The objectives of the paper are to develop a simplified hydraulic model that can be used to better understand the hydrodynamics of drilling foam in vertical wells. The model is capable of simultaneously studying and analyzing the effects of the injection parameters (injection pressure and fluid rates) on the circulating pressure and other foam properties such as foam mean velocity, quality, density, viscosity, power and consistency indices, Reynolds number, friction factor as well as the annular cuttings concentration. The values of these parameters can be simultaneously calculated at any required point along the entire sections of the string and the annulus so that the entire well is monitored and controlled during the foam drilling operation. The model simplicity resides in fact that only the differential equation for the principle of the linear momentum conservation coupled with some other published closure expressions is used to build the model. The model starts calculating the hydrodynamics parameters downward inside the drill string, around the bit, and upward in the annulus, thus, the optimum values of the required injection pressure and fluid flow rates can be estimated once the conditions of adequate cuttings removal are satisfied.

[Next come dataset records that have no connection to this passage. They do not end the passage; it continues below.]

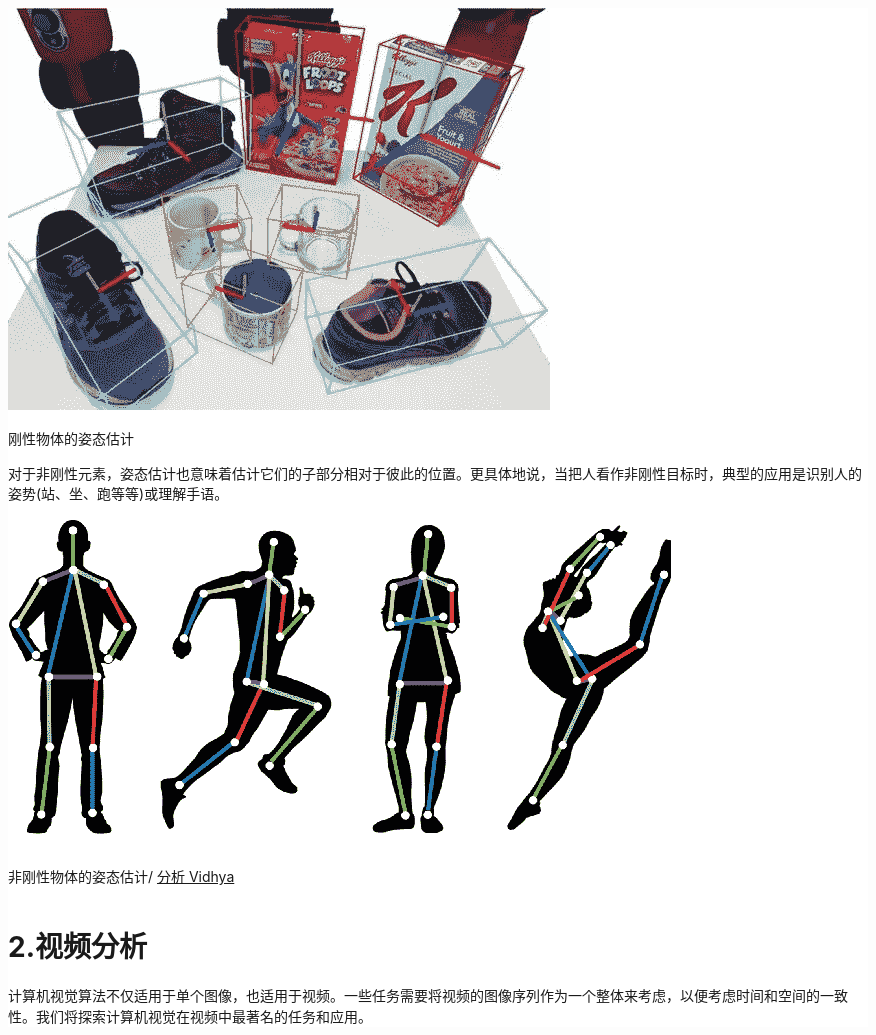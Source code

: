 ![](img/4d6d7cb5b0f44d578dd9d870e3fab1a4.png)

刚性物体的姿态估计

对于非刚性元素，姿态估计也意味着估计它们的子部分相对于彼此的位置。更具体地说，当把人看作非刚性目标时，典型的应用是识别人的姿势(站、坐、跑等等)或理解手语。

![](img/f9a36c75b2d18282395fcaa0ef057cf9.png)

非刚性物体的姿态估计/ [分析 Vidhya](https://www.analyticsvidhya.com/blog/2021/10/human-pose-estimation-using-machine-learning-in-python/)

# 2.视频分析

计算机视觉算法不仅适用于单个图像，也适用于视频。一些任务需要将视频的图像序列作为一个整体来考虑，以便考虑时间和空间的一致性。我们将探索计算机视觉在视频中最著名的任务和应用。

Several proposed models of the foam rheology have been published in the literature with different contradictory conclusions Baris O, Ramadan, Osunde O [1, 2, 3]. In fact, the disagreement between the researchers over the adoption of a unique exact flow type of the foam results in the necessity to extensively conduct more detailed studies on foam to determine the ranges of occurrence of each flow type (conditions at which it is considered Bingham-plastic fluid, power-law fluid, yield- power-law fluid, etc.). In correspondence with these challenges, this paper is intended to propose an improved hydraulic model to address the hydraulics, rheological characterizations, and cuttings transport with foam fluids for vertical wells.

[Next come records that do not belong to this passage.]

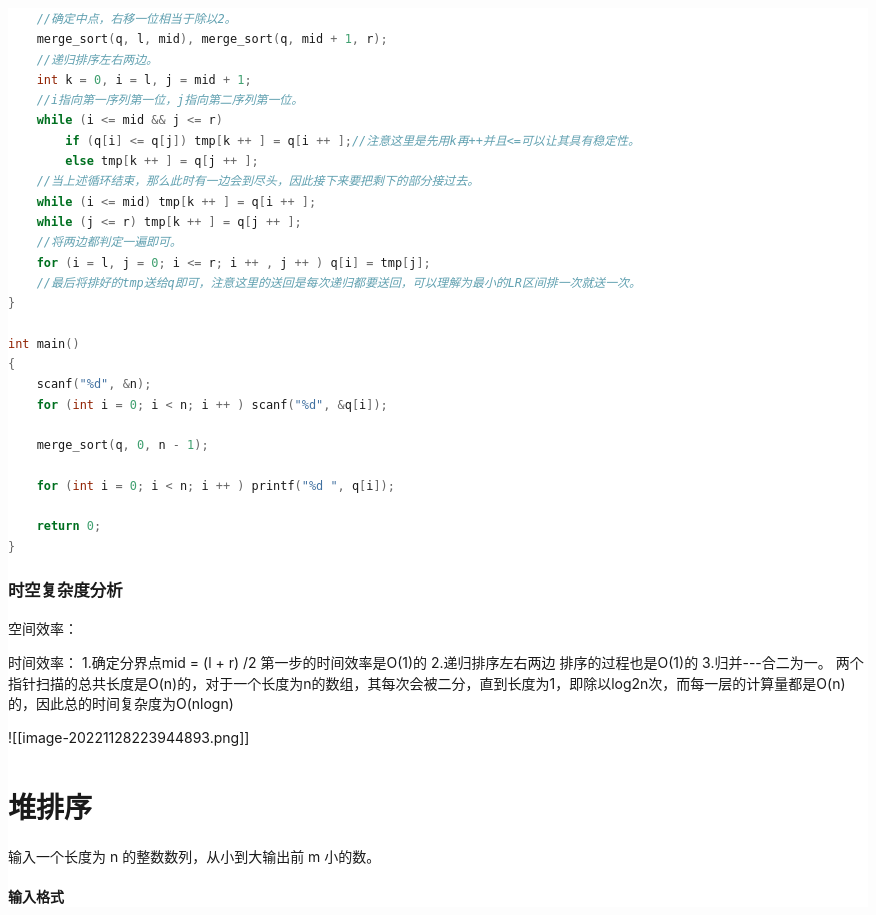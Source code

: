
 ```c++
    //确定中点，右移一位相当于除以2。
    merge_sort(q, l, mid), merge_sort(q, mid + 1, r);
    //递归排序左右两边。
    int k = 0, i = l, j = mid + 1;
    //i指向第一序列第一位，j指向第二序列第一位。
    while (i <= mid && j <= r)
        if (q[i] <= q[j]) tmp[k ++ ] = q[i ++ ];//注意这里是先用k再++并且<=可以让其具有稳定性。
        else tmp[k ++ ] = q[j ++ ];
    //当上述循环结束，那么此时有一边会到尽头，因此接下来要把剩下的部分接过去。
    while (i <= mid) tmp[k ++ ] = q[i ++ ];
    while (j <= r) tmp[k ++ ] = q[j ++ ];
    //将两边都判定一遍即可。
    for (i = l, j = 0; i <= r; i ++ , j ++ ) q[i] = tmp[j];
    //最后将排好的tmp送给q即可，注意这里的送回是每次递归都要送回，可以理解为最小的LR区间排一次就送一次。
}

int main()
{
    scanf("%d", &n);
    for (int i = 0; i < n; i ++ ) scanf("%d", &q[i]);

    merge_sort(q, 0, n - 1);

    for (int i = 0; i < n; i ++ ) printf("%d ", q[i]);

    return 0;
}
```



### 时空复杂度分析

空间效率：

时间效率：
1.确定分界点mid = (l + r) /2
第一步的时间效率是O(1)的
2.递归排序左右两边
排序的过程也是O(1)的
3.归并---合二为一。
两个指针扫描的总共长度是O(n)的，对于一个长度为n的数组，其每次会被二分，直到长度为1，即除以log2n次，而每一层的计算量都是O(n)的，因此总的时间复杂度为O(nlogn)

![[image-20221128223944893.png]]


# 堆排序

输入一个长度为 n 的整数数列，从小到大输出前 m 小的数。

#### 输入格式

Conclusions of Sanghani and Ikoku’s works [1, 4] revealed that at a given foam quality (foam quality is defined as the ratio between the gaseous phase volume at a given temperature and pressure and the total mixture volume at the same condition of temperature and pressure), the foam effective viscosity decreased with increasing shear rates up to the shear rate value of 1000 1/s.
Several Authors reported the works of Okpobiri and Ikoku [1, 2, 5, 6] that predicted the minimum volumetric requirements for foam drilling operations. They assumed that all foam drilling operations were performed in the laminar region, and that foam qualities varied with varying pressures between 0.55 and 0.96.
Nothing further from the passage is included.